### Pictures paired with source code
━━━━━━━━━━
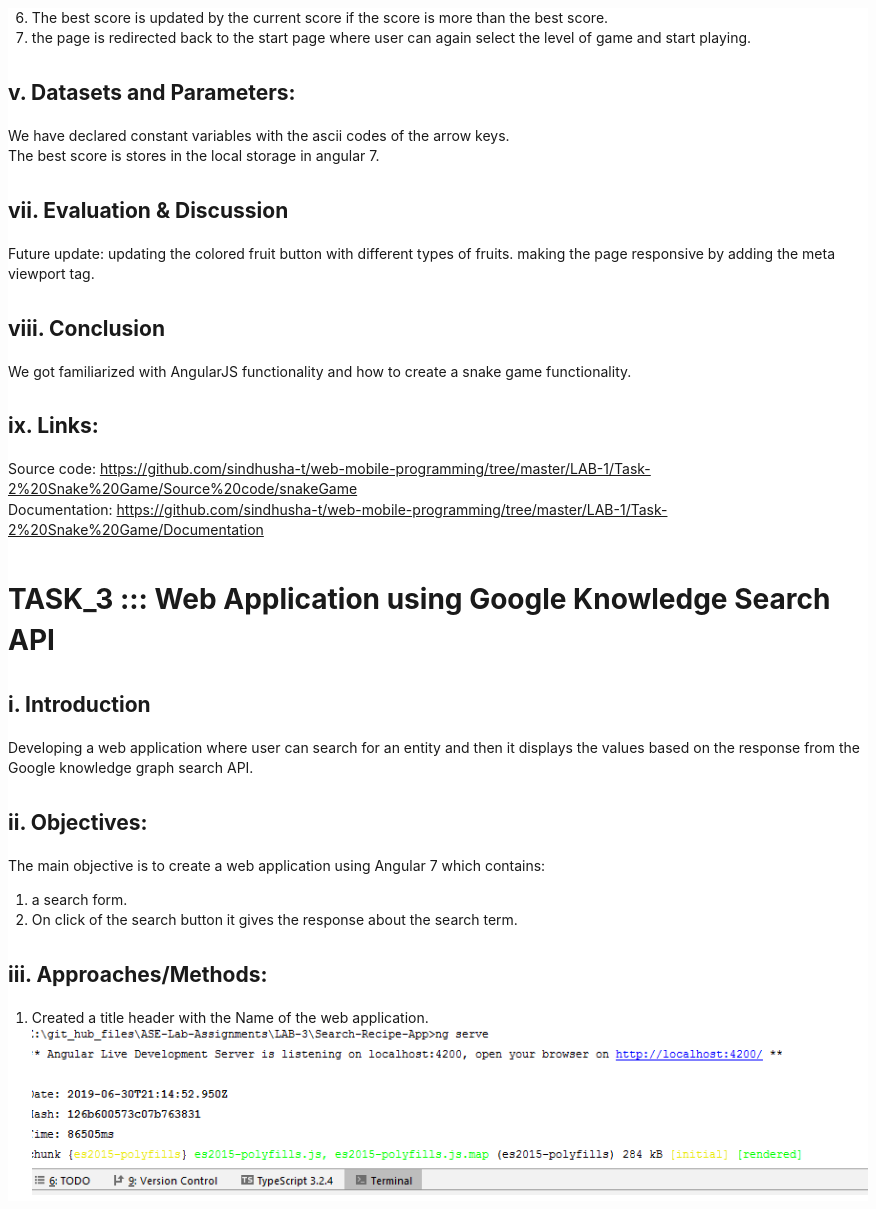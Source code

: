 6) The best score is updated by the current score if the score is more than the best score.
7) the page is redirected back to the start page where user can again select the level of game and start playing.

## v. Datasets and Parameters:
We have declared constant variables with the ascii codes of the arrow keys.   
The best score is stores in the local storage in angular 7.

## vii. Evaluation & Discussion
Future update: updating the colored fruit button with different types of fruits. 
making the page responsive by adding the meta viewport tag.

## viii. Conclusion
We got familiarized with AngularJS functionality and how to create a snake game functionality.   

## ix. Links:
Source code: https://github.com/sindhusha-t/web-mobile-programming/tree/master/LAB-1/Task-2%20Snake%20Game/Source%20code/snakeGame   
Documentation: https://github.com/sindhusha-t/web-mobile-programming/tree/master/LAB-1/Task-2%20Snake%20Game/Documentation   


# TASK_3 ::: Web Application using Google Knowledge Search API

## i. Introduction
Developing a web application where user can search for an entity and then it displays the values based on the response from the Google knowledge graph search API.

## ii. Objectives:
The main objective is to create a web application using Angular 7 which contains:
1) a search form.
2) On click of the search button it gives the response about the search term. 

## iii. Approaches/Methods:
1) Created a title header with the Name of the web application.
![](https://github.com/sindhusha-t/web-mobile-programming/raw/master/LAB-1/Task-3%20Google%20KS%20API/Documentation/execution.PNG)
━━━━━━━━━━
### Problem details
Look for the string "github" in the entries above. Copy every line that has it.

### Solution
Source code: https://github.com/sindhusha-t/web-mobile-programming/tree/master/LAB-1/Task-2%20Snake%20Game/Source%20code/snakeGame   
Documentation: https://github.com/sindhusha-t/web-mobile-programming/tree/master/LAB-1/Task-2%20Snake%20Game/Documentation   
![](https://github.com/sindhusha-t/web-mobile-programming/raw/master/LAB-1/Task-3%20Google%20KS%20API/Documentation/execution.PNG)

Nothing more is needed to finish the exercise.